WHAT TO PRODUCE:
In the entries that follow, count each line containing "machine" and state the total, nothing more.
[[ PROVIDED RECORDS, beginning ]]
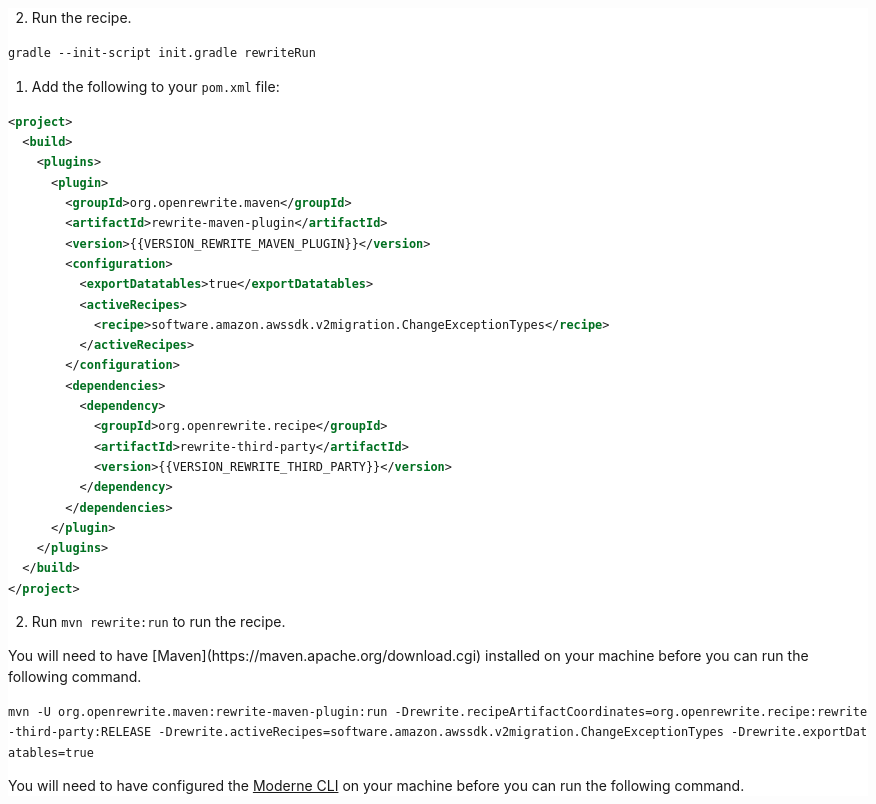 2. Run the recipe.

```shell title="shell"
gradle --init-script init.gradle rewriteRun
```

</TabItem>
<TabItem value="maven" label="Maven POM">

1. Add the following to your `pom.xml` file:

```xml title="pom.xml"
<project>
  <build>
    <plugins>
      <plugin>
        <groupId>org.openrewrite.maven</groupId>
        <artifactId>rewrite-maven-plugin</artifactId>
        <version>{{VERSION_REWRITE_MAVEN_PLUGIN}}</version>
        <configuration>
          <exportDatatables>true</exportDatatables>
          <activeRecipes>
            <recipe>software.amazon.awssdk.v2migration.ChangeExceptionTypes</recipe>
          </activeRecipes>
        </configuration>
        <dependencies>
          <dependency>
            <groupId>org.openrewrite.recipe</groupId>
            <artifactId>rewrite-third-party</artifactId>
            <version>{{VERSION_REWRITE_THIRD_PARTY}}</version>
          </dependency>
        </dependencies>
      </plugin>
    </plugins>
  </build>
</project>
```

2. Run `mvn rewrite:run` to run the recipe.
</TabItem>

<TabItem value="maven-command-line" label="Maven Command Line">
You will need to have [Maven](https://maven.apache.org/download.cgi) installed on your machine before you can run the following command.

```shell title="shell"
mvn -U org.openrewrite.maven:rewrite-maven-plugin:run -Drewrite.recipeArtifactCoordinates=org.openrewrite.recipe:rewrite-third-party:RELEASE -Drewrite.activeRecipes=software.amazon.awssdk.v2migration.ChangeExceptionTypes -Drewrite.exportDatatables=true
```
</TabItem>
<TabItem value="moderne-cli" label="Moderne CLI">

You will need to have configured the [Moderne CLI](https://docs.moderne.io/user-documentation/moderne-cli/getting-started/cli-intro) on your machine before you can run the following command.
[[ PROVIDED RECORDS, end ]]
RESPONSE:
2